[Biojava-l] BioJava 1.1x freeze plans

Thomas Down td2@sanger.ac.uk
Tue, 30 Jan 2001 20:47:46 +0000


On Tue, Jan 30, 2001 at 12:33:45PM -0500, Cox, Greg wrote:
> Thomas,
> 	I'm in the midst of revising GenbankFormat to handle the new IO
> style, and I'd like to see that in the 1.1 release.  Right now I'm having
> trouble with features, and hope someone can help.  FeatureTableParser's
> documentation says it is shared between EMBL and GENBANK format, but EMBL is
> hard coded as the type source.  Is there any existing GENBANK feature
> information?  I'm leary about changing FeatureTableParser myself since I
> don't know what will break.

Great -- I think a lot of people will be happy to see
that working again...  There shouldn't be any problem
taking this change before 1.1, so long as there's a working
demo program to check that it's all working as expected.

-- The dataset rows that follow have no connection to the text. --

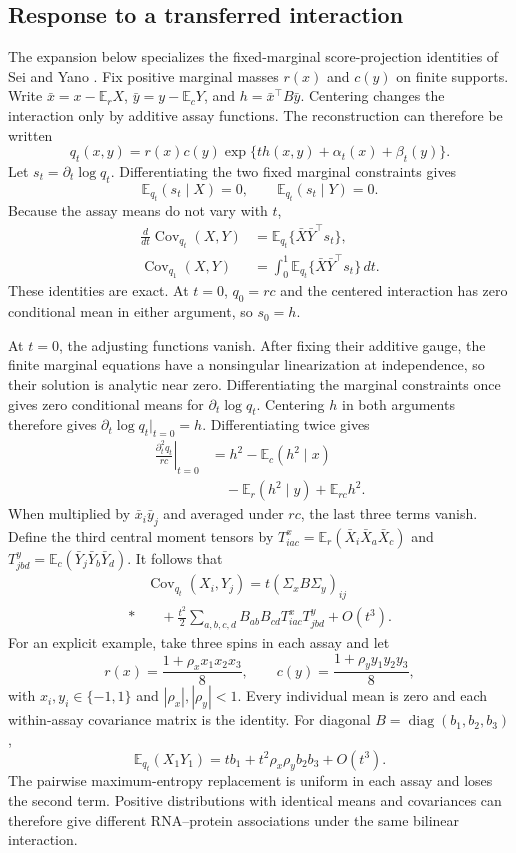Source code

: \subsection{Response to a transferred interaction}\label{app:response}
The expansion below specializes the fixed-marginal score-projection identities of
Sei and Yano \cite{sei}. Fix positive marginal masses $r(x)$ and $c(y)$ on finite supports. Write
$\bar x=x-\mathbb E_r X$, $\bar y=y-\mathbb E_c Y$, and
$h=\bar x^\top B\bar y$. Centering changes the interaction only by additive
assay functions. The reconstruction can therefore be written
\[
 q_t(x,y)=r(x)c(y)\exp\{t h(x,y)+\alpha_t(x)+\beta_t(y)\}.
\]
Let $s_t=\partial_t\log q_t$. Differentiating the two fixed marginal
constraints gives
\[
 \mathbb E_{q_t}(s_t\mid X)=0,\qquad
 \mathbb E_{q_t}(s_t\mid Y)=0.
\]
Because the assay means do not vary with $t$,
\begin{align}
 \frac{d}{dt}\operatorname{Cov}_{q_t}(X,Y)
 &=\mathbb E_{q_t}\{\bar X\bar Y^\top s_t\},\label{eq:exact-response}\\
 \operatorname{Cov}_{q_1}(X,Y)
 &=\int_0^1\mathbb E_{q_t}\{\bar X\bar Y^\top s_t\}\,dt.
 \label{eq:exact-response-integral}
\end{align}
These identities are exact. At $t=0$, $q_0=rc$ and the centered interaction
has zero conditional mean in either argument, so $s_0=h$.

At $t=0$, the adjusting functions vanish. After fixing their additive gauge,
the finite marginal equations have a nonsingular linearization at independence,
so their solution is analytic near zero. Differentiating the marginal
constraints once gives zero conditional means for
$\partial_t\log q_t$. Centering $h$ in both arguments therefore gives
$\partial_t\log q_t|_{t=0}=h$. Differentiating twice gives
\begin{align*}
 \left.\frac{\partial_t^2q_t}{rc}\right|_{t=0}
 &=h^2-\mathbb E_c(h^2\mid x)\\
 &\quad-\mathbb E_r(h^2\mid y)+\mathbb E_{rc}h^2.
\end{align*}
When multiplied by $\bar x_i\bar y_j$ and averaged under $rc$, the last
three terms vanish. Define the third central moment tensors by
$T^x_{iac}=\mathbb E_r(\bar X_i\bar X_a\bar X_c)$ and
$T^y_{jbd}=\mathbb E_c(\bar Y_j\bar Y_b\bar Y_d)$. It follows that
\begin{align*}
 &\operatorname{Cov}_{q_t}(X_i,Y_j)=t(\Sigma_x B\Sigma_y)_{ij}\\*
 &\quad+\frac{t^2}{2}\sum_{a,b,c,d}
       B_{ab}B_{cd}T^x_{iac}T^y_{jbd}+O(t^3).
\end{align*}
For an explicit example, take three spins in each assay and let
\[
 r(x)=\frac{1+\rho_x x_1x_2x_3}{8},\qquad
 c(y)=\frac{1+\rho_y y_1y_2y_3}{8},
\]
with $x_i,y_i\in\{-1,1\}$ and $|\rho_x|,|\rho_y|<1$. Every individual mean
is zero and each within-assay covariance matrix is the identity. For diagonal
$B=\operatorname{diag}(b_1,b_2,b_3)$,
\[
 \mathbb E_{q_t}(X_1Y_1)
 =t b_1+t^2\rho_x\rho_y b_2b_3+O(t^3).
\]
The pairwise maximum-entropy replacement is uniform in each assay and loses
the second term. Positive distributions with identical means and covariances
can therefore give different RNA--protein associations under the same
bilinear interaction.


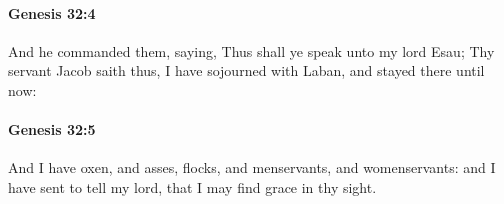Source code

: 		\paragraph{Genesis 32:4} %
			\label{GENESIS-32-4}

			And he commanded them, saying, Thus shall ye speak unto my lord Esau; Thy servant Jacob saith thus, I have sojourned with Laban, and stayed there until now:


		\paragraph{Genesis 32:5} %
			\label{GENESIS-32-5}

			And I have oxen, and asses, flocks, and menservants, and womenservants: and I have sent to tell my lord, that I may find grace in thy sight.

Yes, the FeatureTableParser was shared between Embl and
Genbank in BioJava 1.0.  Unless you know of some subtle
differences between Embl and Genbank feature tables (I've
always thought they were the same, but that said I've very
rarely worked with Genbank files myself), it ought to be
possible to do a new GenbankParser which also uses
FeatureTableParser.

I presume you've seen the lifecycle:

  - create a FeatureTableParser, pointing it at the appropriate
    SeqIOListener.

  - When you see the start of a feature, call startFeature
    passing in  the feature type.

  - Pass each line of feature table, with the start trimmed
    off, to featureData

  - Flush the feature with endFeature().

  - You should then get a feature notified to the SeqIOListener.

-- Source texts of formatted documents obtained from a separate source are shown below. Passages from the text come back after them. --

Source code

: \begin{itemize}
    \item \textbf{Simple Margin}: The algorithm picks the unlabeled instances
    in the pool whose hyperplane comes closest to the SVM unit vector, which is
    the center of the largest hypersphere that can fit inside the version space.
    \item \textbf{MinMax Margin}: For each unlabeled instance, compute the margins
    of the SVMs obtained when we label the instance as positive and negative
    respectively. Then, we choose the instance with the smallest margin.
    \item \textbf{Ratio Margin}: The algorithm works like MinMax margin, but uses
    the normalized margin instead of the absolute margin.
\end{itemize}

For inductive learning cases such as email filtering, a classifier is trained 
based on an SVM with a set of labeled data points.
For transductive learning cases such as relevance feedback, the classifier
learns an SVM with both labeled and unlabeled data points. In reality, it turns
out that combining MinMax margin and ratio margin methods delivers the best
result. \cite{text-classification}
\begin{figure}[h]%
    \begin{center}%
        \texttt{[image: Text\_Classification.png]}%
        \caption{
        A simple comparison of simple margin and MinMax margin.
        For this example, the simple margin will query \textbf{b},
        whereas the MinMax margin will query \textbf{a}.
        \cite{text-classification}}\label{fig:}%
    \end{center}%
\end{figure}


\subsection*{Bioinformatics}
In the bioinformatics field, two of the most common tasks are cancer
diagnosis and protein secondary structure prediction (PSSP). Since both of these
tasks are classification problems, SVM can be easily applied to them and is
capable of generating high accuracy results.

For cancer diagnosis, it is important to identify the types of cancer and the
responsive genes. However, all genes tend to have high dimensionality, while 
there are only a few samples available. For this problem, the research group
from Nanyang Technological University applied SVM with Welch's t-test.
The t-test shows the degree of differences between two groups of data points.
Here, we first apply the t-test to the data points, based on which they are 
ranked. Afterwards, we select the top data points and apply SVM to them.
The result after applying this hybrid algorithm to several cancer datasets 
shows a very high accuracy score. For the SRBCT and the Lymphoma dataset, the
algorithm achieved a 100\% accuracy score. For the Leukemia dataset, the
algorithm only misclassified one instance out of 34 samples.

The code isn't as elegant as it could be, mainly because I made
the minimum set of changes necessary to make it all work int
the `new IO' world.

As to the `source' issue, that being hard-coded is a mistake.
Feel free to offer a way to change this, either by using a
setFeatureSource(String) method, or adding an extra parameter
to the constructor.  Right now, FeatureTableParsers are only
constructed by  EmblProcessor -- so long as you keep that in
sync with any changes you make.

If you do change anything else, the gff.EmblToGFFFasta demo
is a good test to make sure everything is still working.  You
might want to hack up an equivalent GenbankToGFFFasta to
test your work.

Thanks,

    Thomas.